_Extracted entries_
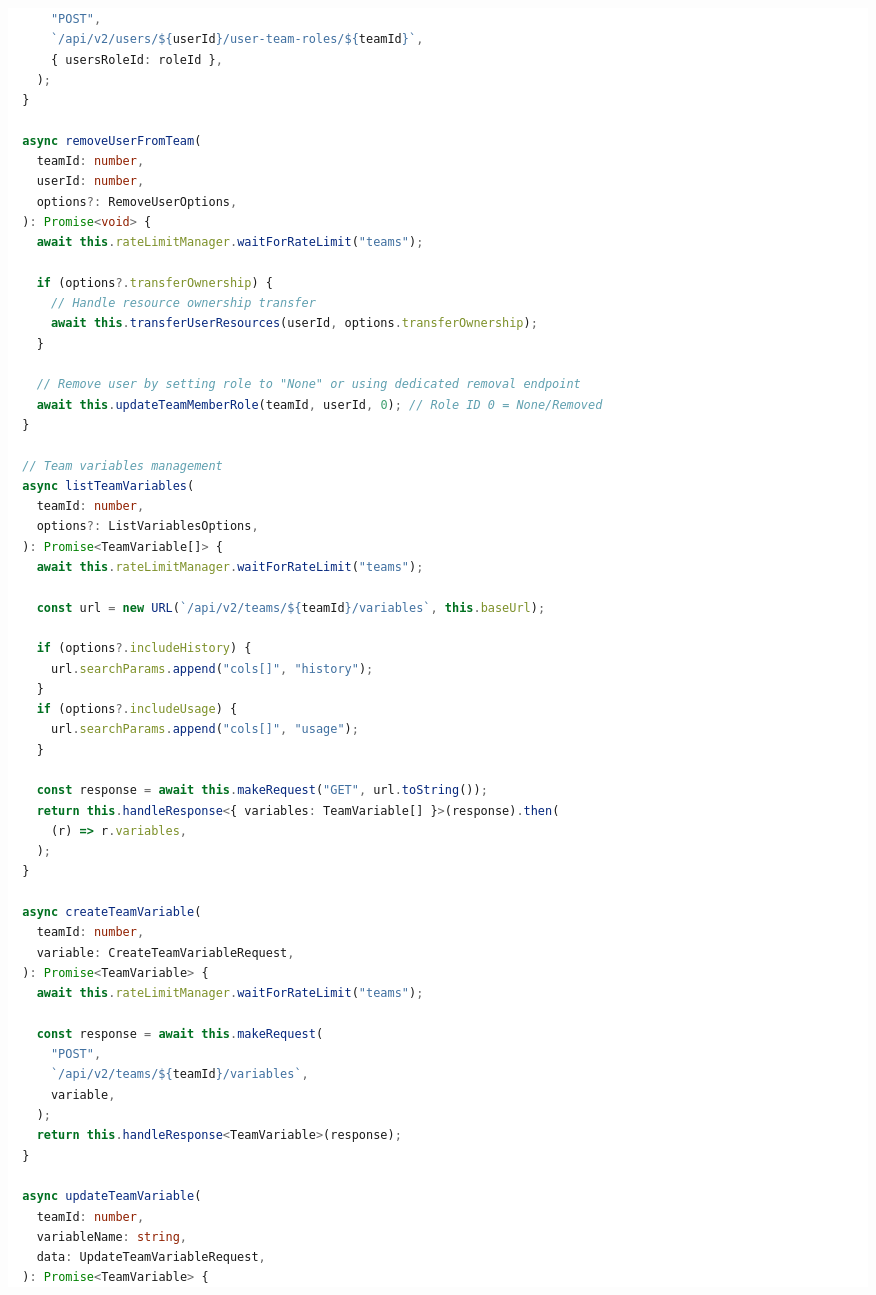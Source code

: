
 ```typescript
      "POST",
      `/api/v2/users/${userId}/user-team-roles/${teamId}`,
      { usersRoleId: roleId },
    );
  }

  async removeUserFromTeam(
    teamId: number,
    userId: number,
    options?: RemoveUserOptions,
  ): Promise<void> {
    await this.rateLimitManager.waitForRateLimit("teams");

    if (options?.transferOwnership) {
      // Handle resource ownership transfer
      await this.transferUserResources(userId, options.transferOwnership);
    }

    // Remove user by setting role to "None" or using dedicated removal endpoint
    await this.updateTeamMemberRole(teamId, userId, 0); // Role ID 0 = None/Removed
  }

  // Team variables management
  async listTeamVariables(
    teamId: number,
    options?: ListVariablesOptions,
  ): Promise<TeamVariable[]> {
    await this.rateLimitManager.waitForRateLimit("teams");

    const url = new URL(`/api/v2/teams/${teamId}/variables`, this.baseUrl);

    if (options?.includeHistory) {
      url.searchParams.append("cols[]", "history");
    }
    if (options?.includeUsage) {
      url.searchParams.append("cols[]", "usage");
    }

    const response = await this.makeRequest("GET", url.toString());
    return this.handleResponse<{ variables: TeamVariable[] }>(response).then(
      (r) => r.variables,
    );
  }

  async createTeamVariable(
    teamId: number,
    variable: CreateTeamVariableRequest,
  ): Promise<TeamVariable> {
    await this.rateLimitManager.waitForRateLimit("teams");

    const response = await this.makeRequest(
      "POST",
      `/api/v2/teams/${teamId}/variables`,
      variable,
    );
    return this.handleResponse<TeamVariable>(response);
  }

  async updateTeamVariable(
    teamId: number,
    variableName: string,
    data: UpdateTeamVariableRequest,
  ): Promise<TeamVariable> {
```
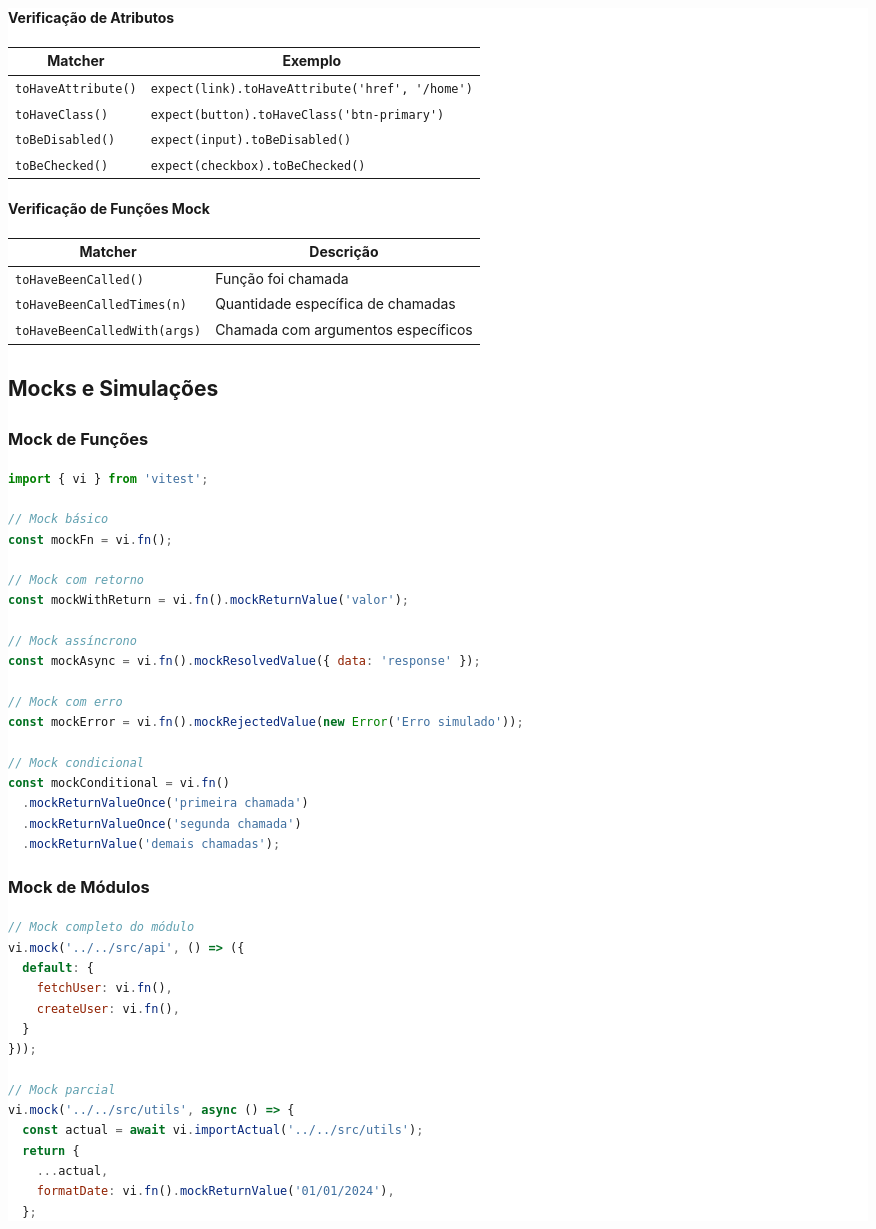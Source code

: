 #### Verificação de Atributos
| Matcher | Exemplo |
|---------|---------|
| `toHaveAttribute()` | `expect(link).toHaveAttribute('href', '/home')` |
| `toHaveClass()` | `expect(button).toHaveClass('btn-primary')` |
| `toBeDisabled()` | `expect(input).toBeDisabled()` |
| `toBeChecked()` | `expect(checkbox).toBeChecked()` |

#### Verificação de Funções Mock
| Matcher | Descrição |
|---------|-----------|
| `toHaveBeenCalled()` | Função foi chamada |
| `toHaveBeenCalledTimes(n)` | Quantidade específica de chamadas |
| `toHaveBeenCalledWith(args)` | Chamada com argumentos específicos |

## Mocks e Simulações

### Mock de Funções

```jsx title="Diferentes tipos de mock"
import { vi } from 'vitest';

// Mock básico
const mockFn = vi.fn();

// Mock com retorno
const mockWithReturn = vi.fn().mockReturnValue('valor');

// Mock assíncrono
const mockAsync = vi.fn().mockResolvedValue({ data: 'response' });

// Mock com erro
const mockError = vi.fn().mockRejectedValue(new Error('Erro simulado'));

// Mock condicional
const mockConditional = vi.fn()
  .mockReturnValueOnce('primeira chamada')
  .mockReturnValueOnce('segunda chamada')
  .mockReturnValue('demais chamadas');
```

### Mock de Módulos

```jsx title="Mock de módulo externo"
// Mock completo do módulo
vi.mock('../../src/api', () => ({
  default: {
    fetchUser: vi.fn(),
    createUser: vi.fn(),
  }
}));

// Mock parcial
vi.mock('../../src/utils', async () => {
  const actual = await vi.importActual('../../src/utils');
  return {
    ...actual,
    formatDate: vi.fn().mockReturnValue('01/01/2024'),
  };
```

---

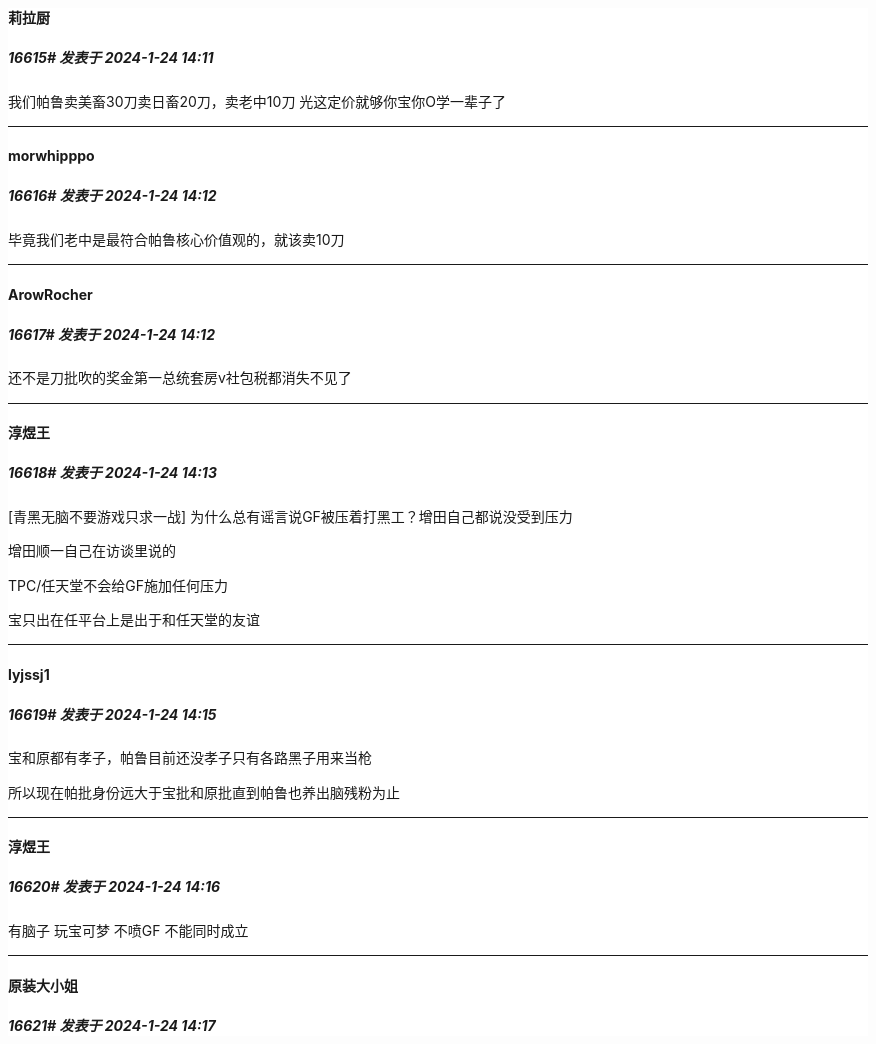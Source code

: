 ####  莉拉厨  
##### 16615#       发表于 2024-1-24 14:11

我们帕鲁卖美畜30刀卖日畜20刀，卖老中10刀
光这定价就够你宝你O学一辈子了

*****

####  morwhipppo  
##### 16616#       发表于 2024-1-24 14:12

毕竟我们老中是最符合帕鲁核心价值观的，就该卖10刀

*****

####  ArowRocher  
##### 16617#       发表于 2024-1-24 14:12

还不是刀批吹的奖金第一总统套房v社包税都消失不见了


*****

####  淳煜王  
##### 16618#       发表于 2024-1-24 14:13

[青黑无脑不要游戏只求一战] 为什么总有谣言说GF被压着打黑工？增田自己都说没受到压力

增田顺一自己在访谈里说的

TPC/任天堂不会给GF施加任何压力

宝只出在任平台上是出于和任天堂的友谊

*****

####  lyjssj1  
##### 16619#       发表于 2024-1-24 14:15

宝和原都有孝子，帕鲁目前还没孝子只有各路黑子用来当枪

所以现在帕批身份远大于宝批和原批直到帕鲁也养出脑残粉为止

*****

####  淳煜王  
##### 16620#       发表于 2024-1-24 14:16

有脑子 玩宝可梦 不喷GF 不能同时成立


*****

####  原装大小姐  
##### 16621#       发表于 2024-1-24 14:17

...

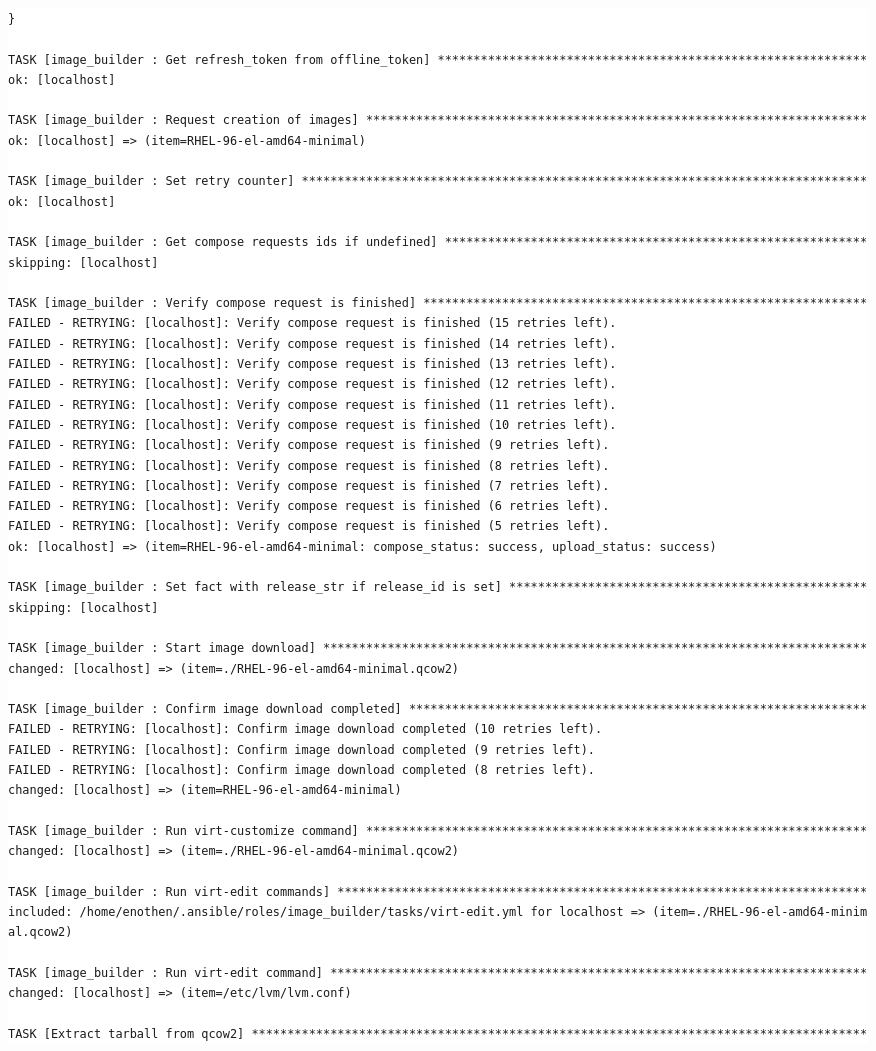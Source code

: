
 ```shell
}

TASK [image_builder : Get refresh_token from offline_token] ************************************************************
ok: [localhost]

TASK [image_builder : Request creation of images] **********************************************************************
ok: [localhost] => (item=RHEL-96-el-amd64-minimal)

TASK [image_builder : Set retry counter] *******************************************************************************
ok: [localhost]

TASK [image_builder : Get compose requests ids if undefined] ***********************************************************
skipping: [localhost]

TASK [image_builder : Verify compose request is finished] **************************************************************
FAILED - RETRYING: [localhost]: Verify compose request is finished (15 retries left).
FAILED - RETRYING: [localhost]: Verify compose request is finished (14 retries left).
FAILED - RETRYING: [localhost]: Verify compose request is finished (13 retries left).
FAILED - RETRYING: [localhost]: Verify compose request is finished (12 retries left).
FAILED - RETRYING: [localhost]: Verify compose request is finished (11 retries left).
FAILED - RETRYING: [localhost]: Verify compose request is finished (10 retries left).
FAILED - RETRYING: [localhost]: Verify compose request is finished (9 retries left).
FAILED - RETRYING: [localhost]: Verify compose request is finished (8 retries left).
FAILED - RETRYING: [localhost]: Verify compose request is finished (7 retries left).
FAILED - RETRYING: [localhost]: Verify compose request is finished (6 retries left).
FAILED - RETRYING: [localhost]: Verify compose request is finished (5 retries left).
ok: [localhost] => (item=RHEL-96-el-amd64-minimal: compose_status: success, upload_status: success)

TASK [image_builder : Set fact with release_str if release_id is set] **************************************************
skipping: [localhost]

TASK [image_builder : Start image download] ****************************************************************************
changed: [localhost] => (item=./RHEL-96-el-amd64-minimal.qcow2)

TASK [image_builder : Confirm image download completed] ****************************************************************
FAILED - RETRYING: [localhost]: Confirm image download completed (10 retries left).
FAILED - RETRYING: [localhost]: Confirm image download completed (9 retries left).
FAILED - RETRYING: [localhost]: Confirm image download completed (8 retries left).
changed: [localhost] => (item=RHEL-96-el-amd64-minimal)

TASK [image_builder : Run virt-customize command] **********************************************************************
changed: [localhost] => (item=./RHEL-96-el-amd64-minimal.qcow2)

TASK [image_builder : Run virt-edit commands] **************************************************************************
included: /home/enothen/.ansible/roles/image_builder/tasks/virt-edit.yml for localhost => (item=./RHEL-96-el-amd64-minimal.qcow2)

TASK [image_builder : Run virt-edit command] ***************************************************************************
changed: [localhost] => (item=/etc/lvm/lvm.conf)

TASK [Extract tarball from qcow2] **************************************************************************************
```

_Task requirements_
Apply a filter to the listing above so that only lines with "data" are kept, and copy those lines.

_Result below_
    data: UpdateTeamVariableRequest,
const mockAsync = vi.fn().mockResolvedValue({ data: 'response' });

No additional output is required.